5.4. Removing a service from the control plane

You can completely remove a service and the service database from the control plane after deployment by disabling the service. Many services are enabled by default, which means that the OpenStack Operator creates resources such as the service database and Identity service (keystone) users, even if no service pod is created because replicas is set to 0.

Warning

Remove a service with caution. Removing a service is not the same as stopping service pods. Removing a service is irreversible. Disabling a service removes the service database and any resources that referenced the service are no longer tracked. Create a backup of the service database before removing a service.

Procedure

  1. Open the OpenStackControlPlane CR file on your workstation.
  2. Locate the service you want to remove from the control plane and disable it:

      cinder:
        enabled: false
        apiOverride:
          route: {}
          ...
  3. Update the control plane:

    $ oc apply -f openstack_control_plane.yaml -n openstack
  4. Wait until RHOCP removes the resource related to the disabled service.
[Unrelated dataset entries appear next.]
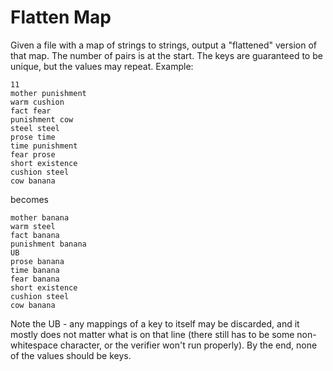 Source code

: # Flatten Map
Given a file with a map of strings to strings, output a "flattened" version of that map. The number of 
pairs is at the start. The keys are guaranteed to be unique, but the values may repeat. Example:
```
11
mother punishment
warm cushion
fact fear
punishment cow
steel steel
prose time
time punishment
fear prose
short existence
cushion steel
cow banana
```
becomes
```
mother banana
warm steel
fact banana
punishment banana
UB
prose banana
time banana
fear banana
short existence
cushion steel
cow banana
```
Note the UB - any mappings of a key to itself may be discarded, and it mostly does not matter what is on that
line (there still has to be some non-whitespace character, or the verifier won't run properly). By the end,
none of the values should be keys.

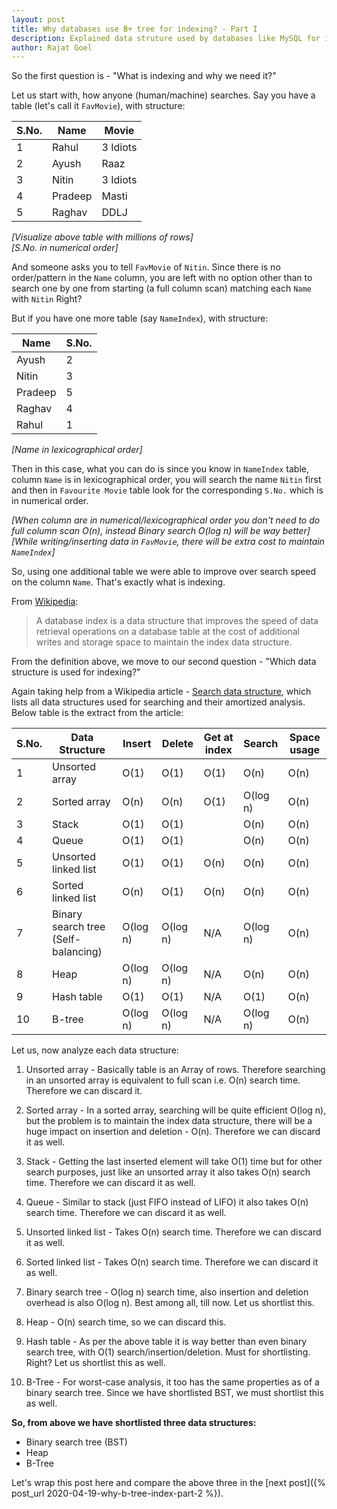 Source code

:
 ```yaml
---
layout: post
title: Why databases use B+ tree for indexing? - Part I 
description: Explained data struture used by databases like MySQL for indexing
author: Rajat Goel
---
```


So the first question is - "What is indexing and why we need it?"

Let us start with, how anyone (human/machine) searches. Say you have a table (let's call it `FavMovie`), with structure:

|S.No.| Name  | Movie  |
| ------------ | ------------ | ------------ |
| 1 | Rahul  | 3 Idiots  |
| 2 | Ayush | Raaz  |
| 3 | Nitin   | 3 Idiots  |
| 4 | Pradeep  | Masti  |
| 5 |  Raghav | DDLJ  |

*[Visualize above table with millions of rows]*  
*[S.No. in numerical order]*

And someone asks you to tell `FavMovie` of `Nitin`. Since there is no order/pattern in the `Name` column, you are left with no option other than to search one by one from starting (a full column scan) matching each `Name` with `Nitin` Right?

But if you have one more table (say `NameIndex`), with structure:

| Name | S.No.  |
| ------------ | ------------ |
| Ayush  | 2  |
| Nitin   |  3 |
| Pradeep   | 5  |
|  Raghav  | 4  |
| Rahul  | 1  |

*[Name in lexicographical order]*

Then in this case, what you can do is since you know in  `NameIndex` table, column `Name` is in lexicographical order, you will search the name `Nitin` first and then in `Favourite Movie` table look for the corresponding `S.No.` which is in numerical order.

*[When column are in numerical/lexicographical order you don't need to do full column scan O(n), instead Binary search O(log n) will be way better]*  
*[While writing/inserting data in `FavMovie`, there will be extra cost to maintain `NameIndex`]*

So, using one additional table we were able to improve over search speed on the column `Name`. That's exactly what is indexing.


From [Wikipedia](https://en.wikipedia.org/wiki/Database_index "Wikipedia"):

> A database index is a data structure that improves the speed of data retrieval operations on a database table at the cost of additional writes and storage space to maintain the index data structure.


From the definition above, we move to our second question - "Which data structure is used for indexing?"

Again taking help from a Wikipedia article - [Search data structure](https://en.wikipedia.org/wiki/Search_data_structure "Search data structure"), which lists all data structures used for searching and their amortized analysis. Below table is the extract from the article:

| S.No. | Data Structure | Insert | Delete | Get at index | Search | Space usage |
| ----- | ------ | ------------ | ------------ | ------------ | ------------ | ------------ |
| 1 | Unsorted array | O(1) | O(1) | O(1) | O(n) | O(n) |
| 2 | Sorted array | O(n) | O(n) | O(1) | O(log n) | O(n) |
| 3 | Stack | O(1) | O(1) |  | O(n) | O(n) |
| 4 | Queue | O(1) | O(1) |  | O(n) | O(n) |
| 5 | Unsorted linked list | O(1) | O(1) | O(n) | O(n) | O(n) |
| 6 | Sorted linked list | O(n) | O(1) | O(n) | O(n) | O(n) |
| 7 | Binary search tree (Self-balancing)| O(log n) | O(log n) | N/A | O(log n) | O(n) |
| 8 | Heap | O(log n) | O(log n) | N/A | O(n) | O(n) |
| 9 | Hash table | O(1) | O(1) | N/A | O(1) | O(n) |
| 10 | B-tree | O(log n) | O(log n) | N/A | O(log n) | O(n) |

Let us, now analyze each data structure:

1. Unsorted array - Basically table is an Array of rows. Therefore searching in an unsorted array is equivalent to full scan i.e. O(n) search time. Therefore we can discard it.

2. Sorted array -  In a sorted array, searching will be quite efficient O(log n), but the problem is to maintain the index data structure, there will be a huge impact on insertion and deletion - O(n). Therefore we can discard it as well.

3. Stack - Getting the last inserted element will take O(1) time but for other search purposes, just like an unsorted array it also takes O(n) search time. Therefore we can discard it as well.

4. Queue - Similar to stack (just FIFO instead of LIFO) it also takes O(n) search time. Therefore we can discard it as well.

5. Unsorted linked list - Takes O(n) search time. Therefore we can discard it as well.

6. Sorted linked list - Takes O(n) search time. Therefore we can discard it as well.

7. Binary search tree - O(log n) search time, also insertion and deletion overhead is also O(log n). Best among all, till now. Let us shortlist this.

8. Heap - O(n) search time, so we can discard this.

9. Hash table - As per the above table it is way better than even binary search tree, with O(1) search/insertion/deletion. Must for shortlisting. Right? Let us shortlist this as well.

10. B-Tree - For worst-case analysis, it too has the same properties as of a binary search tree. Since we have shortlisted BST, we must shortlist this as well.


**So, from above we have shortlisted three data structures:**
- Binary search tree (BST)
- Heap
- B-Tree

Let's wrap this post here and compare the above three in the [next post]({% post_url 2020-04-19-why-b-tree-index-part-2 %}).
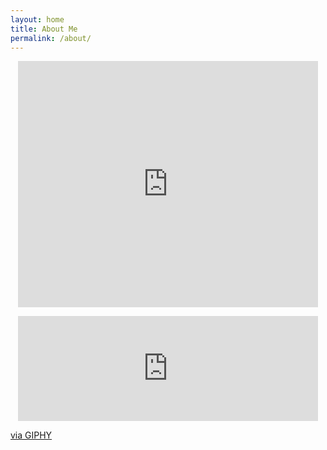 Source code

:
 ```yaml
---
layout: home
title: About Me
permalink: /about/
---
```


<p align=center> 
  <iframe src="https://giphy.com/embed/MeJgB3yMMwIaHmKD4z" width="480" height="394" frameBorder="0" class="giphy-embed" allowFullScreen></iframe><p><a href="https://giphy.com/gifs/2000s-00s-middle-school-MeJgB3yMMwIaHmKD4z">


<p align=center>  
  <iframe src="https://giphy.com/embed/RIFr5Mcb2Q4jS" width="480" height="168" frameBorder="0" class="giphy-embed" allowFullScreen></iframe><p><a href="https://giphy.com/gifs/space-astronomy-cosmos-RIFr5Mcb2Q4jS">via GIPHY</a></p>
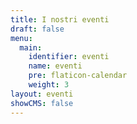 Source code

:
 ```yaml
---
title: I nostri eventi
draft: false
menu:
  main:
    identifier: eventi
    name: eventi
    pre: flaticon-calendar
    weight: 3
layout: eventi
showCMS: false
---
```

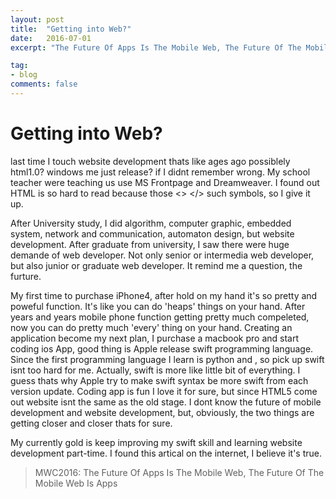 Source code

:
 ```yaml
---
layout: post
title:  "Getting into Web?"
date:   2016-07-01
excerpt: "The Future Of Apps Is The Mobile Web, The Future Of The Mobile Web Is Apps"

tag:
- blog
comments: false
---
```


# Getting into Web?

last time I touch website development thats like ages ago possiblely html1.0? windows me just release? if I didnt remember wrong. My school teacher were teaching us use MS Frontpage and Dreamweaver. I found out HTML is so hard to read because those <> </> such symbols, so I give it up.

After University study, I did algorithm, computer graphic, embedded system, network and communication, automaton design, but website development. After graduate from university, I saw there were huge demande of web developer. Not only senior or intermedia web developer, but also junior or graduate web developer. It remind me a question, the furture.

My first time to purchase iPhone4, after hold on my hand it's so pretty and poweful function. It's like you can do 'heaps' things on your hand. After years and years mobile phone function getting pretty much compeleted, now you can do pretty much 'every' thing on your hand. Creating an application become my next plan, I purchase a macbook pro and start coding ios App, good thing is Apple release swift programming language. Since the first programming language I learn is python and , so pick up swift isnt too hard for me. Actually, swift is more like little bit of everything. I guess thats why Apple try to make swift syntax be more swift from each version update. Coding app is fun I love it for sure, but since HTML5 come out website isnt the same as the old stage. 
I dont know the future of mobile development and website development, but, obviously, the two things are getting closer and closer thats for sure. 

My currently gold is keep improving my swift skill and learning website development part-time.
I found this artical on the internet, I believe it's true.

>MWC2016: The Future Of Apps Is The Mobile Web, The Future Of The Mobile Web Is Apps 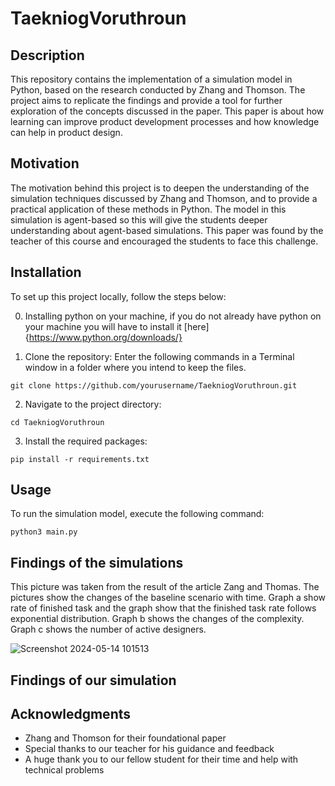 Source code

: # TaekniogVoruthroun

## Description
This repository contains the implementation of a simulation model in Python, based on the research conducted by Zhang and Thomson. The project aims to replicate the findings and provide a tool for further exploration of the concepts discussed in the paper. This paper is about how learning can improve product development processes and how knowledge can help in product design.

## Motivation
The motivation behind this project is to deepen the understanding of the simulation techniques discussed by Zhang and Thomson, and to provide a practical application of these methods in Python. The model in this simulation is agent-based so this will give the students deeper understanding about agent-based simulations. This paper was found by the teacher of this course and encouraged the students to face this challenge.

## Installation
To set up this project locally, follow the steps below:

0. Installing python on your machine, if you do not already have python on your machine you will have to install it [here]{https://www.python.org/downloads/}

1. Clone the repository:
Enter the following commands in a Terminal window in a folder where you intend to keep the files.
```
git clone https://github.com/yourusername/TaekniogVoruthroun.git
```
2. Navigate to the project directory:

``` 
cd TaekniogVoruthroun
```
3. Install the required packages:

```
pip install -r requirements.txt
```
## Usage
To run the simulation model, execute the following command:

```
python3 main.py
```

## Findings of the simulations

This picture was taken from the result of the article Zang and Thomas. The pictures show the changes of the baseline scenario with time. Graph a show rate of finished task and the graph show that the finished task rate follows exponential distribution. Graph b shows the changes of the complexity. Graph c shows the number of active designers.

![Screenshot 2024-05-14 101513](https://github.com/Tarnarsson/TaekniogVoruthroun/assets/80471217/d8a270a6-f522-4c53-9099-7129848db1af)

## Findings of our simulation






## Acknowledgments
- Zhang and Thomson for their foundational paper
- Special thanks to our teacher for his guidance and feedback
- A huge thank you to our fellow student for their time and help with technical problems

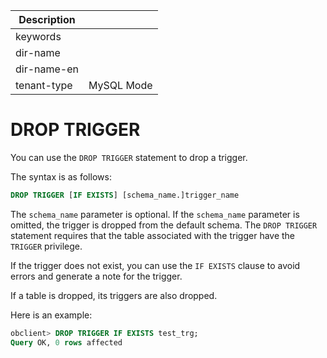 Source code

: | Description   |                 |
|---------------|-----------------|
| keywords      |                 |
| dir-name      |                 |
| dir-name-en   |                 |
| tenant-type   | MySQL Mode      |

# DROP TRIGGER

You can use the `DROP TRIGGER` statement to drop a trigger.

The syntax is as follows:

```sql
DROP TRIGGER [IF EXISTS] [schema_name.]trigger_name
```

The `schema_name` parameter is optional. If the `schema_name` parameter is omitted, the trigger is dropped from the default schema. The `DROP TRIGGER` statement requires that the table associated with the trigger have the `TRIGGER` privilege.

If the trigger does not exist, you can use the `IF EXISTS` clause to avoid errors and generate a note for the trigger.

If a table is dropped, its triggers are also dropped.

Here is an example:

```sql
obclient> DROP TRIGGER IF EXISTS test_trg;
Query OK, 0 rows affected
```
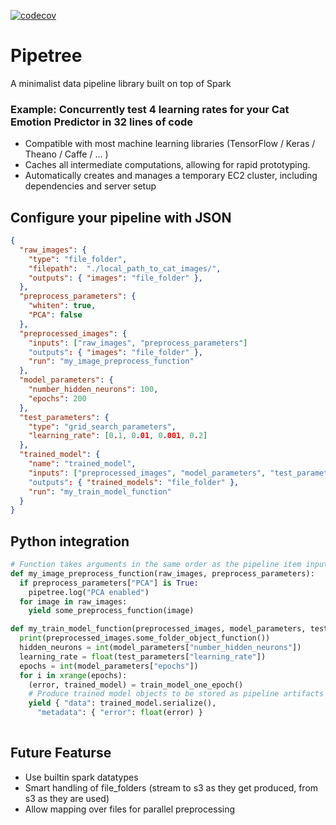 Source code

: [![codecov](https://codecov.io/gh/pipetree/pipetree/branch/master/graph/badge.svg)](https://codecov.io/gh/pipetree/pipetree)
# Pipetree
A minimalist data pipeline library built on top of Spark

### Example: Concurrently test 4 learning rates for your Cat Emotion Predictor in 32 lines of code

* Compatible with most machine learning libraries (TensorFlow / Keras / Theano / Caffe / ... )
* Caches all intermediate computations, allowing for rapid prototyping.
* Automatically creates and manages a temporary EC2 cluster, including dependencies and server setup

## Configure your pipeline with JSON
```json
{
  "raw_images": {
    "type": "file_folder",
    "filepath":  "./local_path_to_cat_images/",
    "outputs": { "images": "file_folder" },
  },
  "preprocess_parameters": {
    "whiten": true,
    "PCA": false
  },
  "preprocessed_images": {
    "inputs": ["raw_images", "preprocess_parameters"]
    "outputs": { "images": "file_folder" },
    "run": "my_image_preprocess_function"
  },
  "model_parameters": {
    "number_hidden_neurons": 100,
    "epochs": 200
  },
  "test_parameters": {
    "type": "grid_search_parameters",
    "learning_rate": [0.1, 0.01, 0.001, 0.2]
  },
  "trained_model": {
    "name": "trained_model",
    "inputs": ["preprocessed_images", "model_parameters", "test_parameters"]
    "outputs": { "trained_models": "file_folder" },
    "run": "my_train_model_function"
  }
}
```

## Python integration
```python
# Function takes arguments in the same order as the pipeline item inputs
def my_image_preprocess_function(raw_images, preprocess_parameters):
  if preprocess_parameters["PCA"] is True:
    pipetree.log("PCA enabled")
  for image in raw_images:
    yield some_preprocess_function(image)

def my_train_model_function(preprocessed_images, model_parameters, test_parameters):
  print(preprocessed_images.some_folder_object_function())
  hidden_neurons = int(model_parameters["number_hidden_neurons"])
  learning_rate = float(test_parameters["learning_rate"])
  epochs = int(model_parameters["epochs"])
  for i in xrange(epochs):
    (error, trained_model) = train_model_one_epoch()
    # Produce trained model objects to be stored as pipeline artifacts
    yield { "data": trained_model.serialize(),
      "metadata": { "error": float(error) }
  
```

## Future Featurse

* Use builtin spark datatypes
* Smart handling of file_folders (stream to s3 as they get produced, from s3 as they are used)
* Allow mapping over files for parallel preprocessing


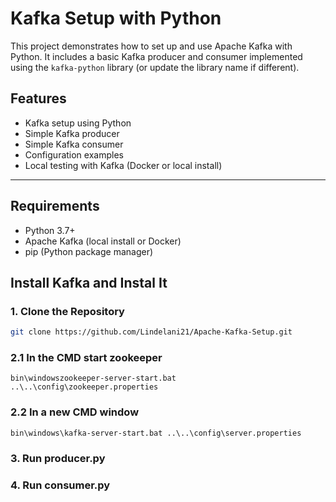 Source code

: # Kafka Setup with Python

This project demonstrates how to set up and use Apache Kafka with Python. It includes a basic Kafka producer and consumer implemented using the `kafka-python` library (or update the library name if different).

##  Features

- Kafka setup using Python
- Simple Kafka producer
- Simple Kafka consumer
- Configuration examples
- Local testing with Kafka (Docker or local install)

---

##  Requirements

- Python 3.7+
- Apache Kafka (local install or Docker)
- pip (Python package manager)

## Install Kafka and Instal It

### 1. Clone the Repository
```bash
git clone https://github.com/Lindelani21/Apache-Kafka-Setup.git
```
### 2.1 In the CMD start zookeeper
```
bin\windowszookeeper-server-start.bat ..\..\config\zookeeper.properties
```
### 2.2 In a new CMD window
```
bin\windows\kafka-server-start.bat ..\..\config\server.properties
```
### 3. Run producer.py

### 4. Run consumer.py

 






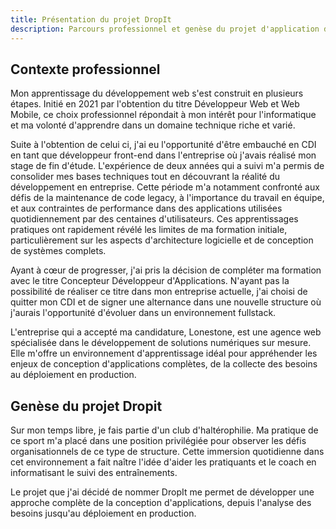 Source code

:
 ```yaml
---
title: Présentation du projet DropIt
description: Parcours professionnel et genèse du projet d'application de gestion de club d'haltérophilie
---
```


## Contexte professionnel

Mon apprentissage du développement web s'est construit en plusieurs étapes. Initié en 2021 par l'obtention du titre Développeur Web et Web Mobile, ce choix professionnel répondait à mon intérêt pour l'informatique et ma volonté d'apprendre dans un domaine technique riche et varié.

Suite à l'obtention de celui ci, j'ai eu l'opportunité d'être embauché en CDI en tant que développeur front-end dans l'entreprise où j'avais réalisé mon stage de fin d'étude. L'expérience de deux années qui a suivi m'a permis de consolider mes bases techniques tout en découvrant la réalité du développement en entreprise. Cette période m'a notamment confronté aux défis de la maintenance de code legacy, à l'importance du travail en équipe, et aux contraintes de performance dans des applications utilisées quotidiennement par des centaines d'utilisateurs. Ces apprentissages pratiques ont rapidement révélé les limites de ma formation initiale, particulièrement sur les aspects d'architecture logicielle et de conception de systèmes complets.

Ayant à cœur de progresser, j'ai pris la décision de compléter ma formation avec le titre Concepteur Développeur d'Applications. N'ayant pas la possibilité de réaliser ce titre dans mon entreprise actuelle, j'ai choisi de quitter mon CDI et de signer une alternance dans une nouvelle structure où j'aurais l'opportunité d'évoluer dans un environnement fullstack.

L'entreprise qui a accepté ma candidature, Lonestone, est une agence web spécialisée dans le développement de solutions numériques sur mesure. Elle m'offre un environnement d'apprentissage idéal pour appréhender les enjeux de conception d'applications complètes, de la collecte des besoins au déploiement en production.

## Genèse du projet Dropit

Sur mon temps libre, je fais partie d'un club d'haltérophilie. Ma pratique de ce sport m'a placé dans une position privilégiée pour observer les défis organisationnels de ce type de structure. Cette immersion quotidienne dans cet environnement a fait naître l'idée d'aider les pratiquants et le coach en informatisant le suivi des entraînements.

Le projet que j'ai décidé de nommer DropIt me permet de développer une approche complète de la conception d'applications, depuis l'analyse des besoins jusqu'au déploiement en production.
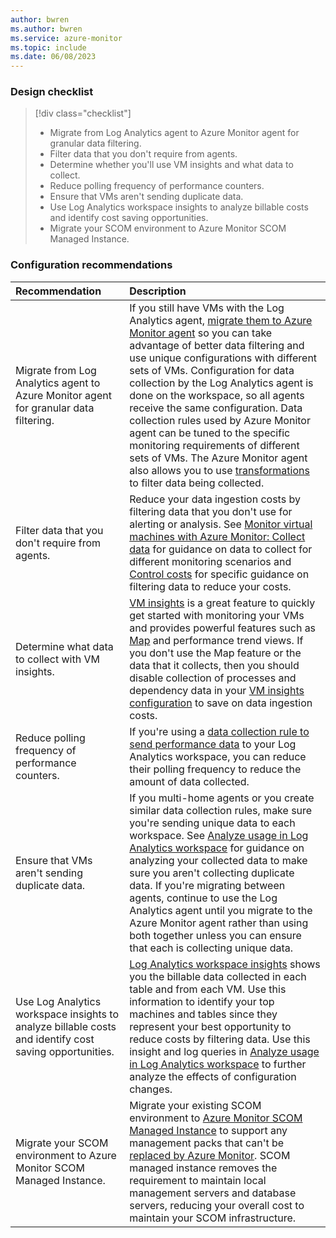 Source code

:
 ```yaml
---
author: bwren
ms.author: bwren
ms.service: azure-monitor
ms.topic: include
ms.date: 06/08/2023
---
```


### Design checklist

> [!div class="checklist"]
> - Migrate from Log Analytics agent to Azure Monitor agent for granular data filtering.
> - Filter data that you don't require from agents.
> - Determine whether you'll use VM insights and what data to collect.
> - Reduce polling frequency of performance counters.
> - Ensure that VMs aren't sending duplicate data.
> - Use Log Analytics workspace insights to analyze billable costs and identify cost saving opportunities.
> - Migrate your SCOM environment to Azure Monitor SCOM Managed Instance.

### Configuration recommendations

| Recommendation | Description |
|:---|:---|
| Migrate from Log Analytics agent to Azure Monitor agent for granular data filtering. | If you still have VMs with the Log Analytics agent, [migrate them to Azure Monitor agent](../agents/azure-monitor-agent-migration.md) so you can take advantage of better data filtering and use unique configurations with different sets of VMs.  Configuration for data collection by the Log Analytics agent is done on the workspace, so all agents receive the same configuration. Data collection rules used by Azure Monitor agent can be tuned to the specific monitoring requirements of different sets of VMs. The Azure Monitor agent also allows you to use [transformations](../essentials/data-collection-transformations.md) to filter data being collected. |
| Filter data that you don't require from agents. | Reduce your data ingestion costs by filtering data that you don't use for alerting or analysis. See [Monitor virtual machines with Azure Monitor: Collect data](../vm/monitor-virtual-machine-data-collection.md) for guidance on data to collect for different monitoring scenarios and [Control costs](../vm/monitor-virtual-machine-data-collection.md#control-costs) for specific guidance on filtering data to reduce your costs. |
| Determine what data to collect with VM insights. | [VM insights](../vm/vminsights-overview.md) is a great feature to quickly get started with monitoring your VMs and provides powerful features such as [Map](../vm/vminsights-maps.md) and performance trend views. If you don't use the Map feature or the data that it collects, then you should disable collection of processes and dependency data in your [VM insights configuration](../vm/vminsights-enable-portal.md) to save on data ingestion costs. |
| Reduce polling frequency of performance counters. | If you're using a [data collection rule to send performance data](../agents/data-collection-rule-azure-monitor-agent.md) to your Log Analytics workspace, you can reduce their polling frequency to reduce the amount of data collected. |
| Ensure that VMs aren't sending duplicate data. | If you multi-home agents or you create similar data collection rules, make sure you're sending unique data to each workspace. See [Analyze usage in Log Analytics workspace](../logs/analyze-usage.md) for guidance on analyzing your collected data to make sure you aren't collecting duplicate data. If you're migrating between agents, continue to use the Log Analytics agent until you migrate to the Azure Monitor agent rather than using both together unless you can ensure that each is collecting unique data. |
| Use Log Analytics workspace insights to analyze billable costs and identify cost saving opportunities. | [Log Analytics workspace insights](../logs/log-analytics-workspace-insights-overview.md) shows you the billable data collected in each table and from each VM. Use this information to identify your top machines and tables since they represent your best opportunity to reduce costs by filtering data. Use this insight and log queries in [Analyze usage in Log Analytics workspace](../logs/analyze-usage.md) to further analyze the effects of configuration changes. |
| Migrate your SCOM environment to Azure Monitor SCOM Managed Instance. | Migrate your existing SCOM environment to [Azure Monitor SCOM Managed Instance](/system-center/scom/migrate-to-operations-manager-managed-instance) to support any management packs that can't be [replaced by Azure Monitor](../vm/monitor-virtual-machine-management-packs.md#migrate-management-pack-logic-for-vm-workloads). SCOM managed instance removes the requirement to maintain local management servers and database servers, reducing your overall cost to maintain your SCOM infrastructure. |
Run the following command to check the status:

    $ oc get openstackcontrolplane -n openstack
    NAME 							STATUS 	MESSAGE
    openstack-control-plane 	Unknown 	Setup started

    The OpenStackControlPlane resource is updated with the disabled service when the status is "Setup complete".

    Tip

    Append the -w option to the end of the get command to track deployment progress.

  5. Optional: Confirm that the pods from the disabled service are no longer listed by reviewing the pods in the openstack namespace:

    $ oc get pods -n openstack
  6. Check that the service is removed:

    $ oc get cinder -n openstack

    This command returns the following message when the service is successfully removed:

    No resources found in openstack namespace.
  7. Check that the API endpoints for the service are removed from the Identity service (keystone):

    $ oc rsh -n openstack openstackclient
    $ openstack endpoint list --service volumev3

    This command returns the following message when the API endpoints for the service are successfully removed:

    No service with a type, name or ID of 'volumev3' exists.

You can deploy a Red Hat OpenStack Services on OpenShift (RHOSO) data plane with a routed spine-leaf network topology.

The RHOSO data plane consists of RHEL 9.4 or 9.6 nodes. Use the OpenStackDataPlaneNodeSet custom resource definition (CRD) to create the custom resources (CRs) that define the nodes and the layout of the data plane. An OpenStackDataPlaneNodeSet CR is a logical grouping of nodes of a similar type.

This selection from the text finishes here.